DEPARTMENT OF JUSTICE IMMIGRATION AND NATURALIZATION SERVICE WASHINGTON, D.C. and NATIONAL BORDER PATROL COUNCIL, AMERICAN FEDERATION OF GOVERNMENT EMPLOYEES, AFL-CIO
United States of America
BEFORE THE FEDERAL SERVICE IMPASSES PANEL
|In the Matter of
DEPARTMENT OF JUSTICE
IMMIGRATION AND NATURALIZATION SERVICE
NATIONAL BORDER PATROL COUNCIL,
AMERICAN FEDERATION OF GOVERNMENT
Case No. 01 FSIP 210
DECISION AND ORDER
The Department of Justice (DOJ), Immigration and Naturalization Service, Washington, D.C. (Employer), filed a request for assistance with the Federal Service Impasses Panel (Panel) to consider a negotiation impasse under the Federal Service Labor-Management Relations Statute (Statute), 5 U.S.C. § 7119, between it and the National Border Patrol Council, American Federation of Government Employees, AFL-CIO (NBPC or Union).
After investigation of the request for assistance, the Panel determined that the dispute, which concerns the implementation of DOJ’s program on Professional Liability Insurance (PLI),(1) should be resolved on the basis of single written submissions from each party.
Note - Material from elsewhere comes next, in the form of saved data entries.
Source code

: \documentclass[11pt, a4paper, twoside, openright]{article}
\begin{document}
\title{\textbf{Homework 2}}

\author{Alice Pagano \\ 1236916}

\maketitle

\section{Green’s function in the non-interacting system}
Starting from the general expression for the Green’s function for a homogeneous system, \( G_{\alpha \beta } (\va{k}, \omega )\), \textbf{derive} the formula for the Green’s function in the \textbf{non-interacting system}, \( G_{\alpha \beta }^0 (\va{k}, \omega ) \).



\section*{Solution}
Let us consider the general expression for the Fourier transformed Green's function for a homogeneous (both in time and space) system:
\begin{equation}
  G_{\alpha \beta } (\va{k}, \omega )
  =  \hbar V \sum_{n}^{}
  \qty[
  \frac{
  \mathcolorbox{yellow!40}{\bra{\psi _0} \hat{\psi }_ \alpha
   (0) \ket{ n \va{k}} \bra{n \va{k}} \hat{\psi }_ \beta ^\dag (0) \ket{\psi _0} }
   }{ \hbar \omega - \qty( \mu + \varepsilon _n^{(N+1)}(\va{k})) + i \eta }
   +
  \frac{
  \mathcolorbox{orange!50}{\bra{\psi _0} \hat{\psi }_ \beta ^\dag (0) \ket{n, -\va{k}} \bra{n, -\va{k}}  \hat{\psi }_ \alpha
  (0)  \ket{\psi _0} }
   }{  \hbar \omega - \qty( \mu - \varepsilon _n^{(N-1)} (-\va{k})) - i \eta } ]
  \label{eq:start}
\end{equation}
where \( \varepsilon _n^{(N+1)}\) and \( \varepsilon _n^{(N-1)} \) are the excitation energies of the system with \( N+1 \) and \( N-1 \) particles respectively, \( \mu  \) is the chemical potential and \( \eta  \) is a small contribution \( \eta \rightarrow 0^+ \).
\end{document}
The parties also were advised that following receipt of their submissions, the Panel would take whatever action it deemed appropriate to resolve the impasse, which could include the issuance of a binding decision. Submissions were made in accordance with the Panel’s procedural instructions, and it has now considered the entire record.
The Employer’s mission is to administer and enforce the immigration and naturalization laws of the United States, including securing the Nation's borders and apprehending illegal immigrants. The Union represents approximately 8,600 Border Patrol agents, GS-5 through -11, who are eligible for reimbursement of PLI because they are considered law enforcement officers. The parties' master collective bargaining agreement (MCBA) expired in October 1998, but the parties are continuing to abide by its terms until a successor agreement is implemented; successor agreement negotiations, which started in 1997, are still ongoing.
The parties disagree over whether the Employer should be required to reimburse qualified employees one-half the cost of PLI premiums.
1. The Union’s Position
The Union proposes that the Employer reimburse one-half of the premiums that qualified employees pay for PLI. There are three PLI plans commonly used by Border Patrol employees and, "with limited exceptions, these plans are complementary." Even if employees enrolled in all three plans, and opted for the most expensive coverage, they "would currently only be entitled to an annual reimbursement of $215, which is only $100 more than the amount proposed by the Employer." The DOJ policy implemented by the Employer is "derived" from a "low-end" plan underwritten by Wright and Company, which costs $229 per year. Although the type of coverage provided by this plan is "certainly beneficial, at the very least it needs to be supplemented by a plan that provides on-the-scene legal representation." The amount proposed by the Employer also is unacceptable because it does not take into account periodic increases in premium costs.
The additional cost of applying the Union’s proposal retroactively, as required under the parties’ ULP settlement agreement, "would be minimal," probably only several thousand dollars. More importantly, Congress ensured that employees would act prudently in selecting PLI by requiring them to pay one-half of the insurance premiums. Given the nature of law enforcement work, and the fact that Border Patrol agents "are among the lowest paid Federal law enforcement employees," the Panel should provide "deserving employees with the full benefits intended by Congress."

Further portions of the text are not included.